▸ **Records drawn from a dataset**
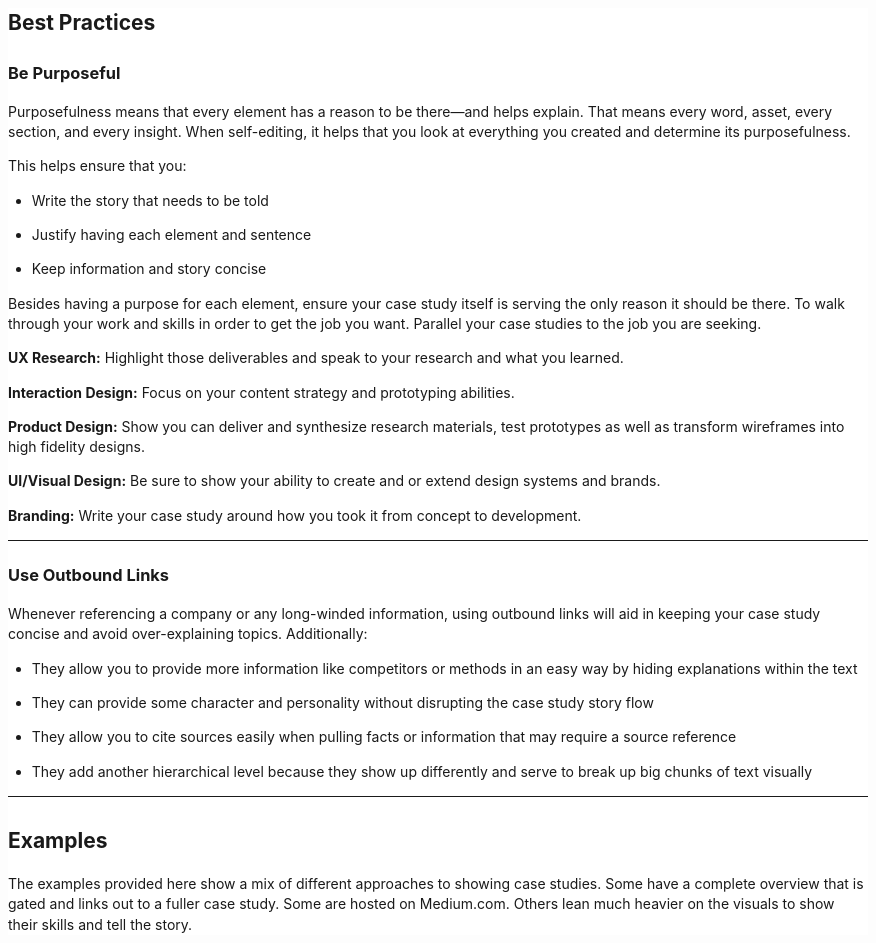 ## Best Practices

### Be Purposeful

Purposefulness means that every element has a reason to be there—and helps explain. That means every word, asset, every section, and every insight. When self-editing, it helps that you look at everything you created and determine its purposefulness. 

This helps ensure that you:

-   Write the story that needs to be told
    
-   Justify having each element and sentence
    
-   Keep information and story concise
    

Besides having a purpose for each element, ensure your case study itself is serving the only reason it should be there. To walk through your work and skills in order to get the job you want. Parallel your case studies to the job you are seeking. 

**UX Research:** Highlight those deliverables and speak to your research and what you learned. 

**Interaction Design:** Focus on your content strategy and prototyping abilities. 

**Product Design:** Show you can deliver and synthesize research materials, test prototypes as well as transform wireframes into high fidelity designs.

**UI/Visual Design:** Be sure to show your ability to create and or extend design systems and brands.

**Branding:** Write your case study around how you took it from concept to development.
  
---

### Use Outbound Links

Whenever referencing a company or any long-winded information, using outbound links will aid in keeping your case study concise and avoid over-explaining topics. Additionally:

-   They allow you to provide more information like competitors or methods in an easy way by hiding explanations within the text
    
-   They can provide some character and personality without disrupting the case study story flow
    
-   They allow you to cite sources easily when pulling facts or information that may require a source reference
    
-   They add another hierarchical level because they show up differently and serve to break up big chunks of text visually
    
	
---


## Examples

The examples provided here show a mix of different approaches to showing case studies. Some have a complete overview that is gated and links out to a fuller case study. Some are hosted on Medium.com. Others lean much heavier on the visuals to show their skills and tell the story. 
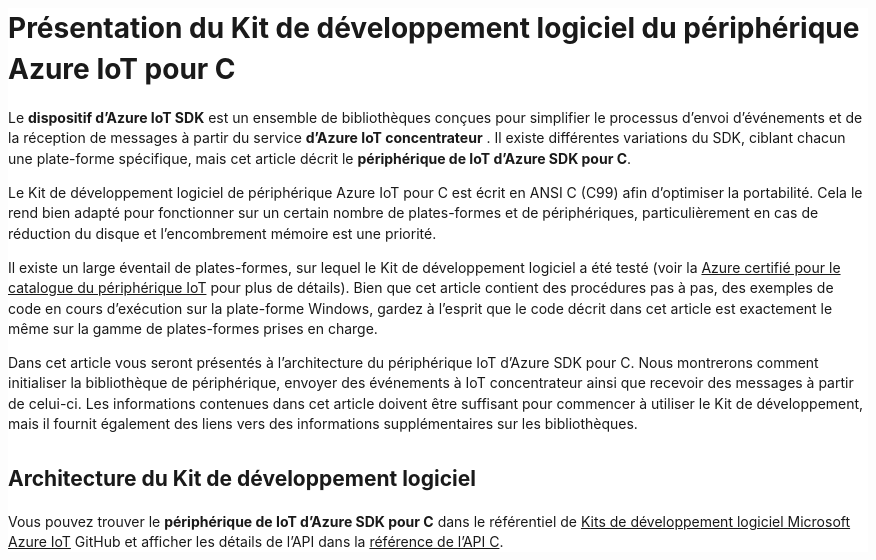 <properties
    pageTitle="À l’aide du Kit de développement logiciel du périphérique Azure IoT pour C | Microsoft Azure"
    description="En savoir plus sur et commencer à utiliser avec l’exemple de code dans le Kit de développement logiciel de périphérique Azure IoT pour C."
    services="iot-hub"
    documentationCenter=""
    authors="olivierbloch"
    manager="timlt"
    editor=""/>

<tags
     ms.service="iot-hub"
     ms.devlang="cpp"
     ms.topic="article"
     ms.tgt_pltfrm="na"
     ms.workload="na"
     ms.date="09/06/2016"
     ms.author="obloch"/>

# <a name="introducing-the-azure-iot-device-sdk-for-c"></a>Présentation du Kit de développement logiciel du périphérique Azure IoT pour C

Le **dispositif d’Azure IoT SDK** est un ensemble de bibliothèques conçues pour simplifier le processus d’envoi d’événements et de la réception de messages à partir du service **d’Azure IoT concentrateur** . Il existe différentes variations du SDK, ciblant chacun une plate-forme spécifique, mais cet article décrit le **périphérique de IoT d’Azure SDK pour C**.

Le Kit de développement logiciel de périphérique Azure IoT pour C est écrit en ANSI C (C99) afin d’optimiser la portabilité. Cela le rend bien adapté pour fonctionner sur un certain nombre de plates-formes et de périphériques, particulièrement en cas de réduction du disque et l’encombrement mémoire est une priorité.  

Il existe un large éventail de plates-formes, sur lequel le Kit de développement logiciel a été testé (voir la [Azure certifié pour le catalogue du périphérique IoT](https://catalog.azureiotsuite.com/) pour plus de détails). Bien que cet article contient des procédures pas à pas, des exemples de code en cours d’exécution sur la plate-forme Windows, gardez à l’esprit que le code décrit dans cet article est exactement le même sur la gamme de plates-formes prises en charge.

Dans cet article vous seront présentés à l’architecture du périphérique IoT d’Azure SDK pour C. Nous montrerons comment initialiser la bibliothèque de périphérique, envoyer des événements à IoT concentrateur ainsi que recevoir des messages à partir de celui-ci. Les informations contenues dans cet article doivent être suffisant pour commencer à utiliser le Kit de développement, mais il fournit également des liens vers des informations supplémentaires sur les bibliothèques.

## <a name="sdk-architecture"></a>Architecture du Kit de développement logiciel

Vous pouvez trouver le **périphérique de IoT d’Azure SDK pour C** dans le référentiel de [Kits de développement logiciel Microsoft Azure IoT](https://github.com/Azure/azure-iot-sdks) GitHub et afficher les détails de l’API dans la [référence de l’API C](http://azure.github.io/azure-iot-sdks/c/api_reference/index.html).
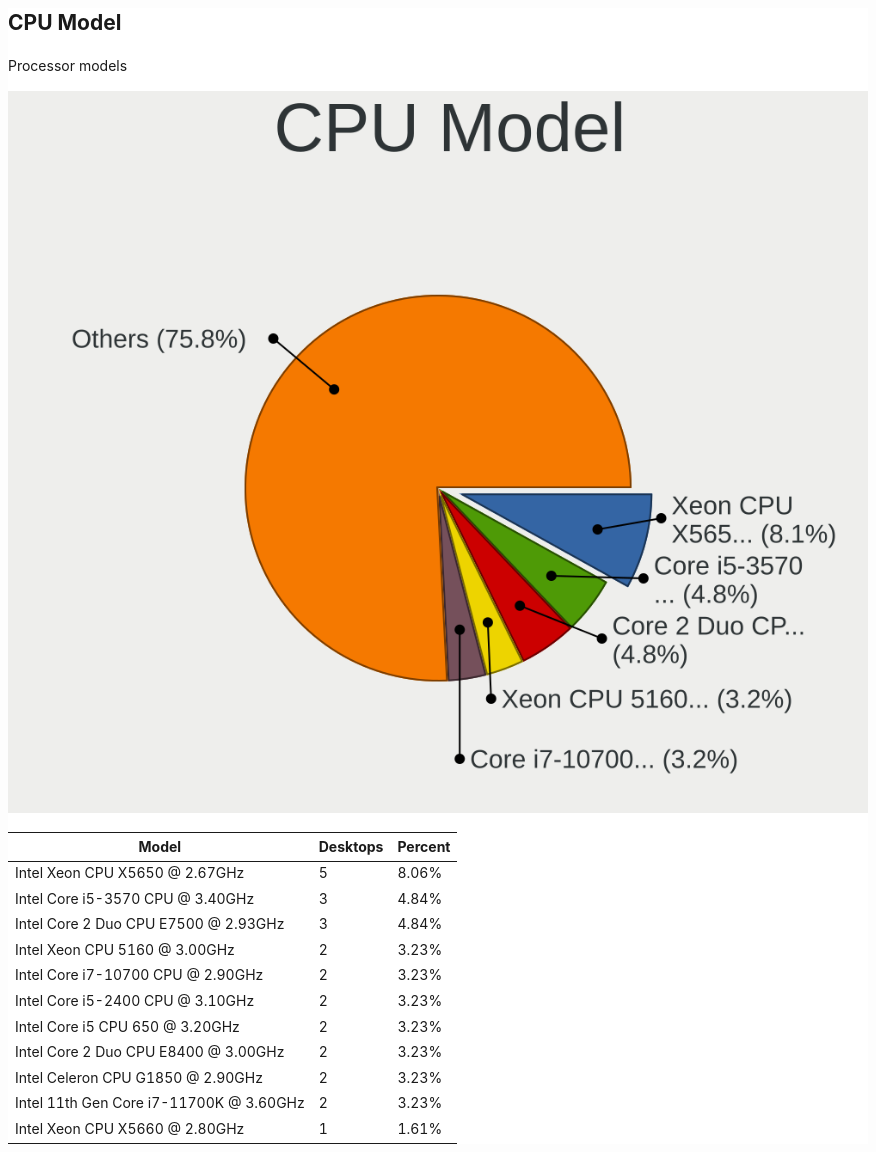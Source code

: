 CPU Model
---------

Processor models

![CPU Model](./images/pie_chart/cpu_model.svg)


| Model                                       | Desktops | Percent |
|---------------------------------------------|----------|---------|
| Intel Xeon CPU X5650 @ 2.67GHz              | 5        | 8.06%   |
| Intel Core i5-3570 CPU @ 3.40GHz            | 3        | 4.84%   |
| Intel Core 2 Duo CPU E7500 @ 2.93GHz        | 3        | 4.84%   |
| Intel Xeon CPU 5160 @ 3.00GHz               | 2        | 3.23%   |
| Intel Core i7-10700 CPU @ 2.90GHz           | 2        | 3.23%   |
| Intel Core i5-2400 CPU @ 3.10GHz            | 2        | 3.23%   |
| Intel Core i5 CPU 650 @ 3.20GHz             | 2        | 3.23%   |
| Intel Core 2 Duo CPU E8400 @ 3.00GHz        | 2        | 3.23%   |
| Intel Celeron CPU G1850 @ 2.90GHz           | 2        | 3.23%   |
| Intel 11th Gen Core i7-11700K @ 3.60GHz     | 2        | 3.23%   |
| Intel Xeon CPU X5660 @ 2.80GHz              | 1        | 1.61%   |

▸ **What is being asked**
Exact repetition is the task: every line from the start of the data to the line with "Besides having a", inclusive, and none after it, pictures omitted.

▸ **Answer to this problem**
 ## Best Practices

### Be Purposeful

Purposefulness means that every element has a reason to be there—and helps explain. That means every word, asset, every section, and every insight. When self-editing, it helps that you look at everything you created and determine its purposefulness. 

This helps ensure that you:

-   Write the story that needs to be told
    
-   Justify having each element and sentence
    
-   Keep information and story concise
    

Besides having a purpose for each element, ensure your case study itself is serving the only reason it should be there. To walk through your work and skills in order to get the job you want. Parallel your case studies to the job you are seeking. 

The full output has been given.